[metrics-team] Hello from blackbird

Karsten Loesing karsten at torproject.org
Thu Apr 4 15:59:24 UTC 2019


On 2019-03-24 20:01, Su Yu wrote:
> Hi Karsten,

Hi blackbird,

> Sorry for the late reply! I needed to learn how to read the consensuses
> (and I still have a lot to learn).
> 
> - How does the shorter release cycle affect update behavior?
> 
> I have been thinking about this question. With the data you shared, I
> plotted the age of servers vs. the age of their versions:
> 
> server_age_version_age.png
> The "Age of server" is computed as the number of days between today and
> the date that the server started running.

Wait, the data I gave you doesn't say anything about when the server
started running.
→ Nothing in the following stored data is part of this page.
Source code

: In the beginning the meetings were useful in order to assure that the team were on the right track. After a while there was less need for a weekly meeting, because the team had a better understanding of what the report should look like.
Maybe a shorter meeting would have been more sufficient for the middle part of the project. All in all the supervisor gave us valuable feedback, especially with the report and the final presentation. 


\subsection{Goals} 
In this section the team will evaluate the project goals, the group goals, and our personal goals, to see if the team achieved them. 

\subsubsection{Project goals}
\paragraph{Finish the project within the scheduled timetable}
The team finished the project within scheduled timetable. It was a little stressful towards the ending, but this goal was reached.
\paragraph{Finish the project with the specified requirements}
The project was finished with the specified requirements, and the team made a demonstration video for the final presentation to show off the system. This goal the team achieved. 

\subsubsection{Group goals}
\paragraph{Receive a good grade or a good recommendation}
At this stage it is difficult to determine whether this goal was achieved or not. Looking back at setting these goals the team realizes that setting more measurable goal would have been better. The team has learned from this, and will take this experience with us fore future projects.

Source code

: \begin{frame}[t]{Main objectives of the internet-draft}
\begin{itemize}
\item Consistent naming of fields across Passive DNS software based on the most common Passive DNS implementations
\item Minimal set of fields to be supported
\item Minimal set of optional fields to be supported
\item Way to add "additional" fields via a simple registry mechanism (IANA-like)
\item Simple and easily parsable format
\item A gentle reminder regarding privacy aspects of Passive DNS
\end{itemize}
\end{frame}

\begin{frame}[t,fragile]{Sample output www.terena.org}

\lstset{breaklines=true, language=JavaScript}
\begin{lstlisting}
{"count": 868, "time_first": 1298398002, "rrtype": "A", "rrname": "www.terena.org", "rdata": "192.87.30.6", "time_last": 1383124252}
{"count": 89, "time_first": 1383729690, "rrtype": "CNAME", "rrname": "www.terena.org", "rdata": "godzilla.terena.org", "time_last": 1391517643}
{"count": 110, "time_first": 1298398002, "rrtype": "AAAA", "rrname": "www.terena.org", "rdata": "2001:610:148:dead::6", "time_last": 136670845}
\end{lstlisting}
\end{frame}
It's the date when relays were listed as running in a
consensus.

> The "Age of version" is the
> field "days_since_first_recommended" from the data table. The left plot
> uses the data of relays and the right is of the bridges.
> 
> Overall, it seems that the older servers update more quickly, which is a
> little counter-intuitive. I guess this can be a result of how the
> dataset was constructed?
> 
> However, to really address this question, we will need longitudinal data
> of the update behavior, instead of only one snapshot. I think this
> requires parsing the consensus files from multiple time points and
> compiling them. Did you create the above dataset by parsing the
> consensus? If so, would you think this is viable?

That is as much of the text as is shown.